Task to carry out: Within the lines below, find those that hold the string "loading" and copy each one.

Data under study:
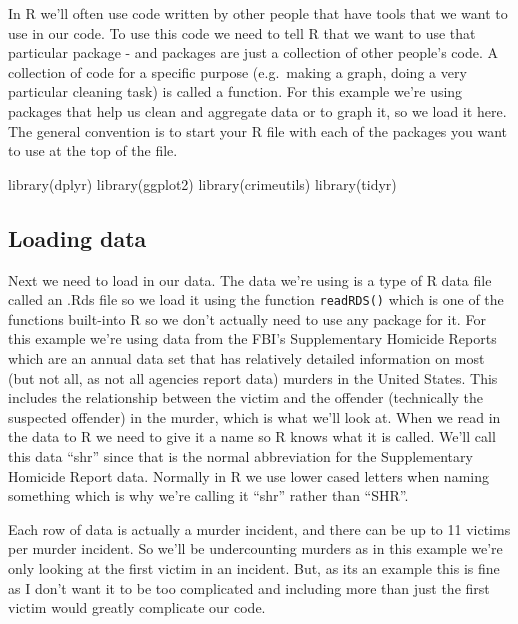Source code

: \documentclass[
]{krantz}
\makeatletter
\newenvironment{Shaded}{\begin{snugshade}}{\end{snugshade}}
\newcommand{\FunctionTok}[1]{\textcolor[rgb]{0,0,0}{#1}}
\newcommand{\NormalTok}[1]{#1}
\newenvironment{kframe}{%
\medskip{}
\setlength{\fboxsep}{.8em}
 \def\at@end@of@kframe{}%
 \ifinner\ifhmode%
  \def\at@end@of@kframe{\end{minipage}}%
  \begin{minipage}{\columnwidth}%
 \fi\fi%
 \def\FrameCommand##1{\hskip\@totalleftmargin \hskip-\fboxsep
 \colorbox{shadecolor}{##1}\hskip-\fboxsep
     \hskip-\linewidth \hskip-\@totalleftmargin \hskip\columnwidth}%
 \MakeFramed {\advance\hsize-\width
   \@totalleftmargin\z@ \linewidth\hsize
   \@setminipage}}%
 {\par\unskip\endMakeFramed%
 \at@end@of@kframe}
\renewenvironment{Shaded}{\begin{kframe}}{\end{kframe}}
\makeatother
\begin{document}
In R we'll often use code written by other people that have tools that we want to use in our code. To use this code we need to tell R that we want to use that particular package - and packages are just a collection of other people's code. A collection of code for a specific purpose (e.g.~making a graph, doing a very particular cleaning task) is called a function. For this example we're using packages that help us clean and aggregate data or to graph it, so we load it here. The general convention is to start your R file with each of the packages you want to use at the top of the file.

\begin{Shaded}
\begin{Highlighting}[]
\FunctionTok{library}\NormalTok{(dplyr)    }
\FunctionTok{library}\NormalTok{(ggplot2)    }
\FunctionTok{library}\NormalTok{(crimeutils) }
\FunctionTok{library}\NormalTok{(tidyr)      }
\end{Highlighting}
\end{Shaded}

\hypertarget{loading-data}{%
\subsection{Loading data}\label{loading-data}}

Next we need to load in our data. The data we're using is a type of R data file called an .Rds file so we load it using the function \texttt{readRDS()} which is one of the functions built-into R so we don't actually need to use any package for it. For this example we're using data from the FBI's Supplementary Homicide Reports which are an annual data set that has relatively detailed information on most (but not all, as not all agencies report data) murders in the United States. This includes the relationship between the victim and the offender (technically the suspected offender) in the murder, which is what we'll look at. When we read in the data to R we need to give it a name so R knows what it is called. We'll call this data ``shr'' since that is the normal abbreviation for the Supplementary Homicide Report data. Normally in R we use lower cased letters when naming something which is why we're calling it ``shr'' rather than ``SHR''.

Each row of data is actually a murder incident, and there can be up to 11 victims per murder incident. So we'll be undercounting murders as in this example we're only looking at the first victim in an incident. But, as its an example this is fine as I don't want it to be too complicated and including more than just the first victim would greatly complicate our code.
\end{document}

Output of the task:
\hypertarget{loading-data}{%
\subsection{Loading data}\label{loading-data}}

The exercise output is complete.